Celotehanku 2


PROBLEMATIKA MASYARAKAT INDONESIA MINIM MEMBACA PANDAI BERSUARA DI SOSIAL MEDIA

A.    Pendahuluan
Indonesia dengan beragam suku, ras dan bangsa. Dengan beragamnya penduduk di Indonesia muncul juga berbagai permasalahan yang tidak ada habisnya. Jumlah penduduk yang semakin meningkat dan majunya teknologi informasi. Malah seakan menambahkan masalah yang sudah ada. Masyarakat terus mempermudah segala sesuatu dengan instan, yang terpenting bukan proses tetapi hasil yang didapatkan. Namun terkadang hasil yang didapatkan tidak mencerminkan budaya bangsa yang paham tentang kebenaran.

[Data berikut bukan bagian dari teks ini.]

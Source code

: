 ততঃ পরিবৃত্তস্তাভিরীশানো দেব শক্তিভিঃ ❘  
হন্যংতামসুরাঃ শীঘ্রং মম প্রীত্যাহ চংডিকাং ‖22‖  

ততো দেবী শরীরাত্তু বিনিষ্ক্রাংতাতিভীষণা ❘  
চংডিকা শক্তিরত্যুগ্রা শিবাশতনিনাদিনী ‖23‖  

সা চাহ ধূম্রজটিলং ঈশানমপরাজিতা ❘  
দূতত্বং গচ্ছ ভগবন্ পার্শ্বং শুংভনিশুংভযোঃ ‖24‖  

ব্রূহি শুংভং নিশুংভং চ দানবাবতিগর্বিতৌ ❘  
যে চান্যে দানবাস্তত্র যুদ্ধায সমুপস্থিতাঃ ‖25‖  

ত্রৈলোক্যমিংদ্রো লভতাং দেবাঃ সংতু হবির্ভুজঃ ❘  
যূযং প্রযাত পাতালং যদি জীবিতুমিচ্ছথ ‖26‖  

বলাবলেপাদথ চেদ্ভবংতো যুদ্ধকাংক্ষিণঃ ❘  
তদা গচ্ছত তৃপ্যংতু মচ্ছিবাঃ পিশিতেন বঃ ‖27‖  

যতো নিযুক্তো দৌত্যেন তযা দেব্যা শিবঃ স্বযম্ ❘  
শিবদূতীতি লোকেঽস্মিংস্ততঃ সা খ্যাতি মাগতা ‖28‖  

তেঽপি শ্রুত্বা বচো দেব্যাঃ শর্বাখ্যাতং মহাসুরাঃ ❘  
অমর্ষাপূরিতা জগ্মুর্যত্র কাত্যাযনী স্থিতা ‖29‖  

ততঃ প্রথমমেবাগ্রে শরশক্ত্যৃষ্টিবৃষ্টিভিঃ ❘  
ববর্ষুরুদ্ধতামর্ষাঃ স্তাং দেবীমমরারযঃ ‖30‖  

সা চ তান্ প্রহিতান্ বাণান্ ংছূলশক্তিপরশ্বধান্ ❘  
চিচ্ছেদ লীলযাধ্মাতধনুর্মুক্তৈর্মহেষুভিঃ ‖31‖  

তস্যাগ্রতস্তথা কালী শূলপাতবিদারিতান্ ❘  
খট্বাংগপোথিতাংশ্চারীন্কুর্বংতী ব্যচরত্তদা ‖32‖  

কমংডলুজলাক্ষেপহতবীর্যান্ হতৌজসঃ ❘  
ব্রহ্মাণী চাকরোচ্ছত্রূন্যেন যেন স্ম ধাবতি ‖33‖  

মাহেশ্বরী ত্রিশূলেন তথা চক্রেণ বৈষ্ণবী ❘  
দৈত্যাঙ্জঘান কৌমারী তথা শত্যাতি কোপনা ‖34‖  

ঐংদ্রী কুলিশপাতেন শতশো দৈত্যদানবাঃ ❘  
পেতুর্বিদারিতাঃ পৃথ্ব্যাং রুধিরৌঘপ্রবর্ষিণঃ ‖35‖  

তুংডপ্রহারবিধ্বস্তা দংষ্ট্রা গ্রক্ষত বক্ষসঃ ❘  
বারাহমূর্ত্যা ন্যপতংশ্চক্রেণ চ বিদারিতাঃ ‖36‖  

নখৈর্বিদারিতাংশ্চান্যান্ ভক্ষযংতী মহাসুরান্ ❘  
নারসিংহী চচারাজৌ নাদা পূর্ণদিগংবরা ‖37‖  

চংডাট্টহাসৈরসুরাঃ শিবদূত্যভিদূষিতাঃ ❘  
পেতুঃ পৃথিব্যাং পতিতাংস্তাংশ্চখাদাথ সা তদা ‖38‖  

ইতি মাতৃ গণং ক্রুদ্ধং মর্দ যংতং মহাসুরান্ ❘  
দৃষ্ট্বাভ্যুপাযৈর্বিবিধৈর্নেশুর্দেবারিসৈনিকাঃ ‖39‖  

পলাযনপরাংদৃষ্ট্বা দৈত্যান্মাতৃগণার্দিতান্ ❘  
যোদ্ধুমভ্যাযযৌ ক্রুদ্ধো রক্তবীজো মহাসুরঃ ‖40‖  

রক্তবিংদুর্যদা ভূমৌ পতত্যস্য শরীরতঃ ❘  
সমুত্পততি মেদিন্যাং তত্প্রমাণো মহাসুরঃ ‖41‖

Menilik dari bangsa sendiri, budaya membaca sangat rendah dan belum mendarah daging di kalangan masyarakat Indonesia. Masyarakat lebih mudah menerima informasi dari tradisi lisan daripada membaca . Masyarakat cenderung mengesampingkan buku dan beralih pada televisi dan media sosial. Budaya membaca hanya sebatas angin lalu, padahal ketika membaca menjadi kebiasaan masyarakat lebih bisa menyaring berbagai informasi.  Dan didapatkannya kebenaran atas apa yang mereka ucapkan. Kemudian yang terjadi adalah apa yang dikatakan tidak sesuai dengan kebenarannya. Bisa dikatakan cuma modal omong saja. Sangat miris dengan kondisi bangsa sekarang. Kemajuan teknologi malah menyingkirkan budaya membaca. Memang benar membaca bisa melalui media apapun termasuk media sosial. Namun dalam konteks ini membaca adalah aktivitas atau kegiatan melalui buku dan kemudian dapat menjelaskan maksud isi buku.
Masyarakat tidak gemar membaca, aktif menggunakan smartphone dan sibuk mengomentari berbagai hal di sosial media. Akibatnya Indonesia sangat mudah menjadi sasaran provokasi, penyebaran berita hoax, dan fitnah. Karena orang hanya sekadar berkomentar tanpa meyelidiki dari mana sumber beritanya dan tidak mencari benang merah yang menjadi akar permasalahan sebenarnya. Banyak orang hanya menelan mentah mentah berbagai informasi yang beredar, dengan kecepatan like, share dan comment yang tidak dapat dibendung. Kecepatan penyebaran informasi yang tidak sebanding dengan kecepatan otak mengolah informasi.  Kemudian dengan kemajuan teknologi smartphone akan kah masyarakat secara tidak langsung terus memperlemah kendali otaknya?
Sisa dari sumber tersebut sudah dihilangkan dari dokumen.